IntelLabs / kAFL

A fuzzer for full VM kernel/driver targets
https://intellabs.github.io/kAFL/
MIT License
625 stars 88 forks source link

Memory Leak(?) problem with usermode harness #271

Open hyjun0407 opened 5 months ago

hyjun0407 commented 5 months ago

Hi, I looked at the example of the KAFL UserMode harness and used the code below to fuzz Defender. By the way, after some time, QEMU will be shut down due to low memory. (Actual Ram 64gb, Swap file 50gb) This is quite weird. As far as I know, fuzzer is returning qemu to the time it called LOCK Hypercall, and working again, so suppose it's not affected by functions such as memory free or freelibrary.(because it will be restore to when I called Lock Hypercall) And no payload will have more than 500mb of memory usage on the host(on my real compute). Why is this happening? Below is my code. It's weird because I didn't get this memory related problem when I tested the Windows driver and just as an example. Am I doing something wrong?

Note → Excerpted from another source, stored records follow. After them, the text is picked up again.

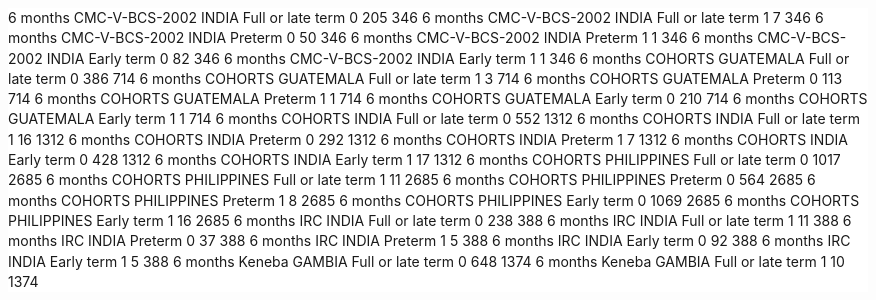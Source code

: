 6 months    CMC-V-BCS-2002   INDIA                          Full or late term          0      205     346
6 months    CMC-V-BCS-2002   INDIA                          Full or late term          1        7     346
6 months    CMC-V-BCS-2002   INDIA                          Preterm                    0       50     346
6 months    CMC-V-BCS-2002   INDIA                          Preterm                    1        1     346
6 months    CMC-V-BCS-2002   INDIA                          Early term                 0       82     346
6 months    CMC-V-BCS-2002   INDIA                          Early term                 1        1     346
6 months    COHORTS          GUATEMALA                      Full or late term          0      386     714
6 months    COHORTS          GUATEMALA                      Full or late term          1        3     714
6 months    COHORTS          GUATEMALA                      Preterm                    0      113     714
6 months    COHORTS          GUATEMALA                      Preterm                    1        1     714
6 months    COHORTS          GUATEMALA                      Early term                 0      210     714
6 months    COHORTS          GUATEMALA                      Early term                 1        1     714
6 months    COHORTS          INDIA                          Full or late term          0      552    1312
6 months    COHORTS          INDIA                          Full or late term          1       16    1312
6 months    COHORTS          INDIA                          Preterm                    0      292    1312
6 months    COHORTS          INDIA                          Preterm                    1        7    1312
6 months    COHORTS          INDIA                          Early term                 0      428    1312
6 months    COHORTS          INDIA                          Early term                 1       17    1312
6 months    COHORTS          PHILIPPINES                    Full or late term          0     1017    2685
6 months    COHORTS          PHILIPPINES                    Full or late term          1       11    2685
6 months    COHORTS          PHILIPPINES                    Preterm                    0      564    2685
6 months    COHORTS          PHILIPPINES                    Preterm                    1        8    2685
6 months    COHORTS          PHILIPPINES                    Early term                 0     1069    2685
6 months    COHORTS          PHILIPPINES                    Early term                 1       16    2685
6 months    IRC              INDIA                          Full or late term          0      238     388
6 months    IRC              INDIA                          Full or late term          1       11     388
6 months    IRC              INDIA                          Preterm                    0       37     388
6 months    IRC              INDIA                          Preterm                    1        5     388
6 months    IRC              INDIA                          Early term                 0       92     388
6 months    IRC              INDIA                          Early term                 1        5     388
6 months    Keneba           GAMBIA                         Full or late term          0      648    1374
6 months    Keneba           GAMBIA                         Full or late term          1       10    1374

my parameter was : kafl fuzz -workdir ./work --seed-dir ./seed --redqueen -p 24

dunno why but if i paste my code to this issue section directly, then indent make weird. So I paste it to pastebin

Wenzel commented 5 months ago

Hi @hyjun0407 and thanks for your bug report,

I've never experienced a memory leak before, but i haven't used the harness extensively on Windows as well.

Can you run QEMU monitored by valgrind, and see if you can locate the memory leak in the code ?

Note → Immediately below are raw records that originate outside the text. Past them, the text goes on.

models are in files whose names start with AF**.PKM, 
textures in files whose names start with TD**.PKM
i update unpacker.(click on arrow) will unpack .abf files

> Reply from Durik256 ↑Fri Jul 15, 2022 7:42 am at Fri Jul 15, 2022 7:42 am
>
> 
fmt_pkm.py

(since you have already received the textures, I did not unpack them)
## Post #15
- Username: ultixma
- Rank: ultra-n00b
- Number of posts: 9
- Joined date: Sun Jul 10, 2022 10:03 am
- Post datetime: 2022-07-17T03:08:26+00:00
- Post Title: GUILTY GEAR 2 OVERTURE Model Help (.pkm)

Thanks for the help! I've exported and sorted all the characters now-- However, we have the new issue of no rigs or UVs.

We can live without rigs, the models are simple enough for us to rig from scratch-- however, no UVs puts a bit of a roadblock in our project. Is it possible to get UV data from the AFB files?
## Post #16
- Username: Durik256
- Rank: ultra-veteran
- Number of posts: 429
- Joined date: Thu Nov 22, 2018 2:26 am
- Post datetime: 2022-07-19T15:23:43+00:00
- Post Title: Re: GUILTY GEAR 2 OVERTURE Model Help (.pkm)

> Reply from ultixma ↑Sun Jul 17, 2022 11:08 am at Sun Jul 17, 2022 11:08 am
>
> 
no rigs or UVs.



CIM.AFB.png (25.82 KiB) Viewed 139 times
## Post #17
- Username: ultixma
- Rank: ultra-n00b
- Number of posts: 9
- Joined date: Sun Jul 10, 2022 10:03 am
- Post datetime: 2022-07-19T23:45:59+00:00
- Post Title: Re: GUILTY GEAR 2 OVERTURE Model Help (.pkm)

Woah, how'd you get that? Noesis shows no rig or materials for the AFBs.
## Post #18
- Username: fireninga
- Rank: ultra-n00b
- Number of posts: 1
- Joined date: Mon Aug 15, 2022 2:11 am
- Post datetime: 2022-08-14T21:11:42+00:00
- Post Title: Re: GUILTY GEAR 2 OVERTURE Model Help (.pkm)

hyjun0407 commented 5 months ago

Can U lemme know what is valgrind and how can i find memory leak with that?

hyjun0407 commented 5 months ago

And... there's a lot of memory leaks in the first place, for example: kAFL_payload* payload_buffer = (kAFL_payload*)VirtualAlloc(0, host_config.payload_buffer_size, MEM_RESERVE | MEM_COMMIT, PAGE_READWRITE); Payloadbuffer is never freed by harness. and also for range buffer kAFL_ranges* range_buffer = (kAFL_ranges*)VirtualAlloc(NULL, 0x1000, MEM_COMMIT, PAGE_READWRITE); memset(range_buffer, 0xff, 0x1000); Other than that, never unlocks after locked tracked section(VirtualLock), etc.. there are a lot of problems with the code. However, kafl returns qemu's status to snapshot when "LOCK" called, so I don't think it'll matter if I don't free or unlock memory. Am I wrong? After release, back to snapshot, memory allocation remains the same?

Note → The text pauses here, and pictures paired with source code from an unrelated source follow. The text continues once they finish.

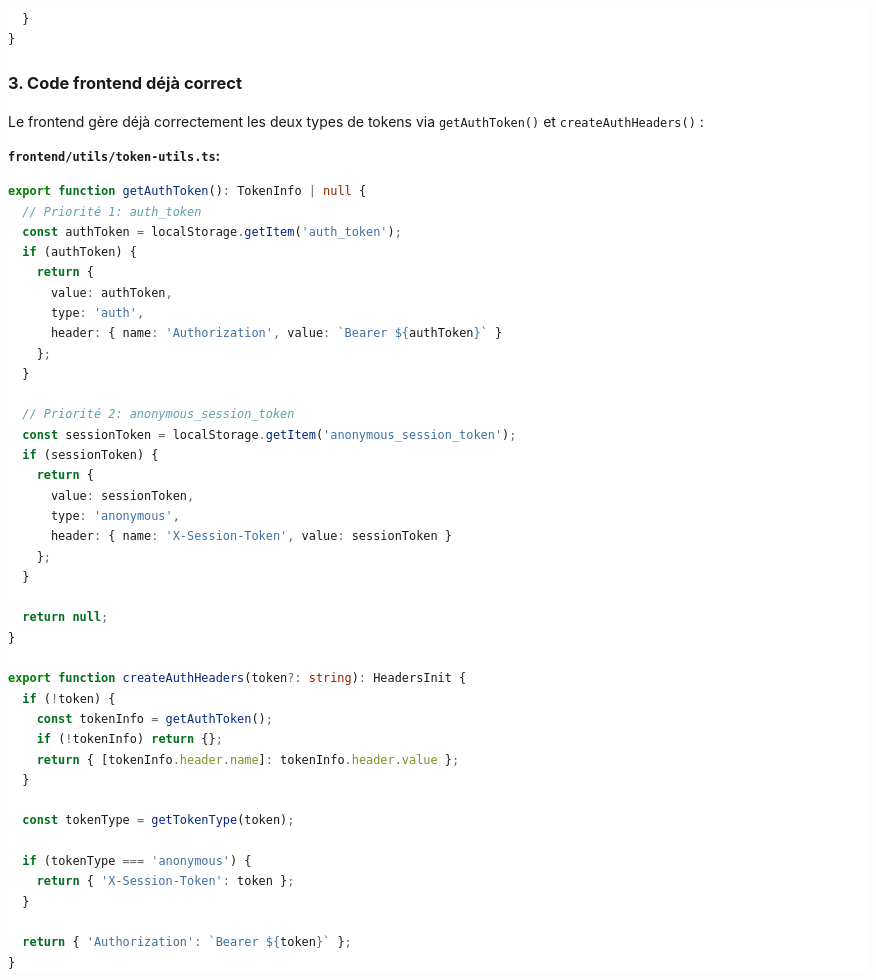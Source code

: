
 ```typescript
  }
}
```

### 3. Code frontend déjà correct

Le frontend gère déjà correctement les deux types de tokens via `getAuthToken()` et `createAuthHeaders()` :

**`frontend/utils/token-utils.ts`:**
```typescript
export function getAuthToken(): TokenInfo | null {
  // Priorité 1: auth_token
  const authToken = localStorage.getItem('auth_token');
  if (authToken) {
    return {
      value: authToken,
      type: 'auth',
      header: { name: 'Authorization', value: `Bearer ${authToken}` }
    };
  }

  // Priorité 2: anonymous_session_token
  const sessionToken = localStorage.getItem('anonymous_session_token');
  if (sessionToken) {
    return {
      value: sessionToken,
      type: 'anonymous',
      header: { name: 'X-Session-Token', value: sessionToken }
    };
  }

  return null;
}

export function createAuthHeaders(token?: string): HeadersInit {
  if (!token) {
    const tokenInfo = getAuthToken();
    if (!tokenInfo) return {};
    return { [tokenInfo.header.name]: tokenInfo.header.value };
  }

  const tokenType = getTokenType(token);
  
  if (tokenType === 'anonymous') {
    return { 'X-Session-Token': token };
  }

  return { 'Authorization': `Bearer ${token}` };
}
```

hyjun0407 commented 4 months ago

I upgraded the ram to 128gb more, but QEMU is still getting 15GB+ of memory allocation per instance. KakaoTalk_20240208_035519339 KakaoTalk_20240208_035556282 I have researched about valgrind and was going to compile QEMU-NYX for valgrind and try it, but I was wondering how I can run qemu through valgrind when running qemu from kafl as I need to check for memory leaks during fuzzing. The dll we're currently targeting for fuzzing is about 11MB in size (I honestly don't think it's because of the size of the dll) and we're locking the .text section of that dll with VirtualLock. And on top of that, if you look at the command line of the running instance of QEMU, it's -m 4096 (memory allocated to 4gb), so I'm not sure how it can go up to 20gb (a Scenario that make sense is that it's allocated up to 4gb and then SetWorkingSetPage fails. not allocate memory more than 4gb..). By the way, I was going to delete my current code snippet once this issue is resolved, but I didn't realize you would post it separately, could you please delete my code snippet in your reply?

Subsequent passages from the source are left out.